Em comunicado, Infantino confirmou que recebeu um telefonema de Trump, mas afirmou que apenas informou ao presidente dos Estados Unidos que havia um processo em andamento no Comitê Disciplinar da Fifa. Segundo ele, a decisão sobre o caso foi tomada de forma independente pelos órgãos judiciais da entidade.
"Os órgãos judiciais da Fifa são independentes, eles atuam de forma autônoma. (...) Eu leio as decisões do Comitê Disciplinar da Fifa quando são emitidas. Às vezes fico surpreso com elas. Às vezes concordo, e às vezes discordo. O que sempre faço, no entanto, é respeitar essas decisões e a autonomia dos órgãos que as tomam", afirmou.
Mais cedo, Trump confirmou que solicitou a revisão da expulsão de Balogun e negou ter pressionado a Fifa. "Tudo o que fiz foi pedir uma revisão, porque não achei que fosse falta. Eu não disse à Fifa o que fazer. O comitê tomou a decisão certa. É injusto excluir um dos melhores jogadores dos EUA", declarou.

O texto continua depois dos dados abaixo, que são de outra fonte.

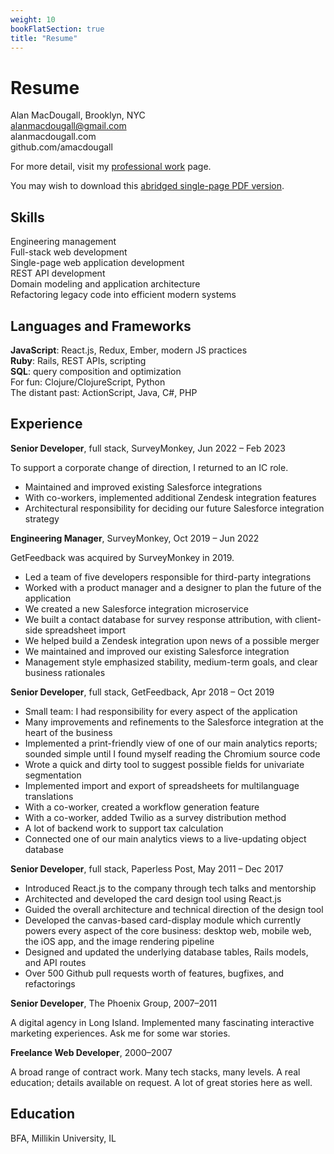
 ```yaml
---
weight: 10
bookFlatSection: true
title: "Resume"
---
```


# Resume

Alan MacDougall, Brooklyn, NYC  
alanmacdougall@gmail.com  
alanmacdougall.com  
github.com/amacdougall  

For more detail, visit my [professional work](/professional-work) page.

You may wish to download this [abridged single-page PDF version](/resume.pdf).

## Skills

Engineering management  
Full-stack web development  
Single-page web application development  
REST API development  
Domain modeling and application architecture  
Refactoring legacy code into efficient modern systems  

## Languages and Frameworks

**JavaScript**: React.js, Redux, Ember, modern JS practices  
**Ruby**: Rails, REST APIs, scripting  
**SQL**: query composition and optimization  
For fun: Clojure/ClojureScript, Python  
The distant past: ActionScript, Java, C#, PHP  

## Experience

**Senior Developer**, full stack, SurveyMonkey, Jun 2022 – Feb 2023

To support a corporate change of direction, I returned to an IC role.

* Maintained and improved existing Salesforce integrations
* With co-workers, implemented additional Zendesk integration features
* Architectural responsibility for deciding our future Salesforce integration
  strategy

**Engineering Manager**, SurveyMonkey, Oct 2019 – Jun 2022

GetFeedback was acquired by SurveyMonkey in 2019.

* Led a team of five developers responsible for third-party integrations
* Worked with a product manager and a designer to plan the future of the application
* We created a new Salesforce integration microservice
* We built a contact database for survey response attribution, with client-side spreadsheet import
* We helped build a Zendesk integration upon news of a possible merger
* We maintained and improved our existing Salesforce integration
* Management style emphasized stability, medium-term goals, and clear business rationales

**Senior Developer**, full stack, GetFeedback, Apr 2018 – Oct 2019

* Small team: I had responsibility for every aspect of the application
* Many improvements and refinements to the Salesforce integration at the heart of the business
* Implemented a print-friendly view of one of our main analytics reports;
  sounded simple until I found myself reading the Chromium source code
* Wrote a quick and dirty tool to suggest possible fields for univariate segmentation
* Implemented import and export of spreadsheets for multilanguage translations
* With a co-worker, created a workflow generation feature
* With a co-worker, added Twilio as a survey distribution method
* A lot of backend work to support tax calculation
* Connected one of our main analytics views to a live-updating object database

**Senior Developer**, full stack, Paperless Post, May 2011 – Dec 2017

* Introduced React.js to the company through tech talks and mentorship
* Architected and developed the card design tool using React.js
* Guided the overall architecture and technical direction of the design tool
* Developed the canvas-based card-display module which currently powers every
  aspect of the core business: desktop web, mobile web, the iOS app, and the
  image rendering pipeline
* Designed and updated the underlying database tables, Rails models, and API
  routes
* Over 500 Github pull requests worth of features, bugfixes, and refactorings

**Senior Developer**, The Phoenix Group, 2007–2011

A digital agency in Long Island. Implemented many fascinating interactive
marketing experiences. Ask me for some war stories.

**Freelance Web Developer**, 2000–2007

A broad range of contract work. Many tech stacks, many levels. A real education;
details available on request. A lot of great stories here as well.

## Education

BFA, Millikin University, IL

O cartão vermelho foi aplicado pelo árbitro brasileiro Raphael Claus após revisão do VAR. Durante a entrevista, Trump também criticou a atuação do brasileiro e afirmou: "Esse árbitro é um pouco suspeito. Se você verificar o passado dele… Eu não quero dizer isso, porque não gosto de criar polêmica, mas muito suspeito, como se eu pudesse te mostrar o histórico. Ele fez uma marcação que ninguém conseguiu acreditar, sabe? Até pessoas do outro lado".